• _Requirement_: Wherever a line in the data below holds "아키텍처", copy that line.

• _Entries provided_:

BEGIN

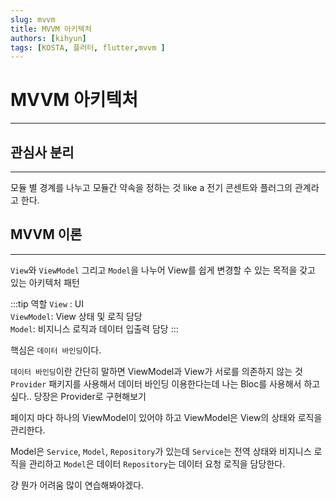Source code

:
 ```yaml
---
slug: mvvm
title: MVVM 아키텍처
authors: [kihyun]
tags: [KOSTA, 플러터, flutter,mvvm ]
---
```


# MVVM 아키텍처
---

## 관심사 분리
---

모듈 별 경계를 나누고 모듈간 약속을 정하는 것 like a 전기 콘센트와 플러그의 관계라고 한다.


## MVVM 이론
---

`View`와 `ViewModel` 그리고 `Model`을 나누어 View를 쉽게 변경할 수 있는 목적을 갖고 있는 아키텍처 패턴

:::tip 역할
`View` : UI  
`ViewModel`: View 상태 및 로직 담당  
`Model`: 비지니스 로직과 데이터 입출력 담당
:::

핵심은 `데이터 바인딩`이다.

`데이터 바인딩`이란 간단히 말하면 ViewModel과 View가 서로를 의존하지 않는 것 `Provider` 패키지를 사용해서 데이터 바인딩 이용한다는데 나는 Bloc를 사용해서 하고 싶다.. 당장은 Provider로 구현해보기

페이지 마다 하나의 ViewModel이 있어야 하고 ViewModel은 View의 상태와 로직을 관리한다.

Model은 `Service`, `Model`, `Repository`가 있는데 `Service`는 전역 상태와 비지니스 로직을 관리하고 `Model`은 데이터 `Repository`는 데이터 요청 로직을 담당한다.

걍 뭔가 어려움 많이 연습해봐야겠다.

END

• _Final answer_:
title: MVVM 아키텍처
# MVVM 아키텍처
`View`와 `ViewModel` 그리고 `Model`을 나누어 View를 쉽게 변경할 수 있는 목적을 갖고 있는 아키텍처 패턴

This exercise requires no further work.